Extracted material>
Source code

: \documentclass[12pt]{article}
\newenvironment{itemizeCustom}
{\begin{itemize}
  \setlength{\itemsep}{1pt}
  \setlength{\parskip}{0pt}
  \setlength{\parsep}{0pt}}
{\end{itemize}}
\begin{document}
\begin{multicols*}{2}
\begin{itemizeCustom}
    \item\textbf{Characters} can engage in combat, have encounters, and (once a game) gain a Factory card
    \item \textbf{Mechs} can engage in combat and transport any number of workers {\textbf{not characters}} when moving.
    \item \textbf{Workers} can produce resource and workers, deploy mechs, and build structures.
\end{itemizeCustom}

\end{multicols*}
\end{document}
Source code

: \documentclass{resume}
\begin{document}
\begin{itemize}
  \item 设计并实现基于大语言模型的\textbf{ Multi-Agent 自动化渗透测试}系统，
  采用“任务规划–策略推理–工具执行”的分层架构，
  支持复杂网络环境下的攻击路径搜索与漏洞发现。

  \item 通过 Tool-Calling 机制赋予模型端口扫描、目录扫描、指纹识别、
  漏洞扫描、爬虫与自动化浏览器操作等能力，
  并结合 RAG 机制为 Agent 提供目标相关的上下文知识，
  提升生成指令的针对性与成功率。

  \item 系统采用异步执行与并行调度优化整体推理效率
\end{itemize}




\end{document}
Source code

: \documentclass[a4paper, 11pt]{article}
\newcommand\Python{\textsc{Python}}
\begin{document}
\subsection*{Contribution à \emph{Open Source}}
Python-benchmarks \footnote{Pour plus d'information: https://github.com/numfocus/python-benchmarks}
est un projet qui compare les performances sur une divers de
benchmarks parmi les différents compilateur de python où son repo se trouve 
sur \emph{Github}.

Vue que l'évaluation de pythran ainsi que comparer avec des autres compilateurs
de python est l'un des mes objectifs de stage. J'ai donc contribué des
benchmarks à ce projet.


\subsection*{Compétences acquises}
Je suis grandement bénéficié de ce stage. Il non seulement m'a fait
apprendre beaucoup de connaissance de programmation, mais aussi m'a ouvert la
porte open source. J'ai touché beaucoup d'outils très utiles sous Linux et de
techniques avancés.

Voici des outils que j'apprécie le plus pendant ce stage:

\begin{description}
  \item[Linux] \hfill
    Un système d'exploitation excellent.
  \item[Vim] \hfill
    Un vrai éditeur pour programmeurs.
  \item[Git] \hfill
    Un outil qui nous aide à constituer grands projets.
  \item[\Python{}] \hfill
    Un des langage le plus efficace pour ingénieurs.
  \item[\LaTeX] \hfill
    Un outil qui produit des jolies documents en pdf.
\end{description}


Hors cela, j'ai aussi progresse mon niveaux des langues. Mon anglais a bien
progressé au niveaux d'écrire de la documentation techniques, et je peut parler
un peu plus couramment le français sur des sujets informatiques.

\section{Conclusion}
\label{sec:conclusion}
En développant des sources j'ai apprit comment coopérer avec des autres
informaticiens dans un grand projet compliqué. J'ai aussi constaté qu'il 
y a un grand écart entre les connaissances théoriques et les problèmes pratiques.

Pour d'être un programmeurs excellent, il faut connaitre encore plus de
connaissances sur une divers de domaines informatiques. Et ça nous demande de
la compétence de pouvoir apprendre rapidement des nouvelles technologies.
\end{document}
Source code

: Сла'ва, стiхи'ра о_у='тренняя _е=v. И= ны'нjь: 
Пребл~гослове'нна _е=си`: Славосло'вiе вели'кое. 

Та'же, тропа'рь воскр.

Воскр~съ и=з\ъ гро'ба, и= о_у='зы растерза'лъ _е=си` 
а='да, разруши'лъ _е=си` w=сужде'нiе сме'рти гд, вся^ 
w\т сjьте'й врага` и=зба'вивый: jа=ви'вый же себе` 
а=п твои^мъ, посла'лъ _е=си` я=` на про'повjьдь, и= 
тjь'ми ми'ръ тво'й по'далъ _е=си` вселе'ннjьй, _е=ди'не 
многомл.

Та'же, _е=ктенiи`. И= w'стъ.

Task to carry out>
Using the entries above, repeat only the lines from the one containing "in combat and" through the one containing "est un projet", end lines included.

Result below>
    \item \textbf{Mechs} can engage in combat and transport any number of workers {\textbf{not characters}} when moving.
    \item \textbf{Workers} can produce resource and workers, deploy mechs, and build structures.
\end{itemizeCustom}

\end{multicols*}
\end{document}
Source code

: \documentclass{resume}
\begin{document}
\begin{itemize}
  \item 设计并实现基于大语言模型的\textbf{ Multi-Agent 自动化渗透测试}系统，
  采用“任务规划–策略推理–工具执行”的分层架构，
  支持复杂网络环境下的攻击路径搜索与漏洞发现。

  \item 通过 Tool-Calling 机制赋予模型端口扫描、目录扫描、指纹识别、
  漏洞扫描、爬虫与自动化浏览器操作等能力，
  并结合 RAG 机制为 Agent 提供目标相关的上下文知识，
  提升生成指令的针对性与成功率。

  \item 系统采用异步执行与并行调度优化整体推理效率
\end{itemize}




\end{document}
Source code

: \documentclass[a4paper, 11pt]{article}
\newcommand\Python{\textsc{Python}}
\begin{document}
\subsection*{Contribution à \emph{Open Source}}
Python-benchmarks \footnote{Pour plus d'information: https://github.com/numfocus/python-benchmarks}
est un projet qui compare les performances sur une divers de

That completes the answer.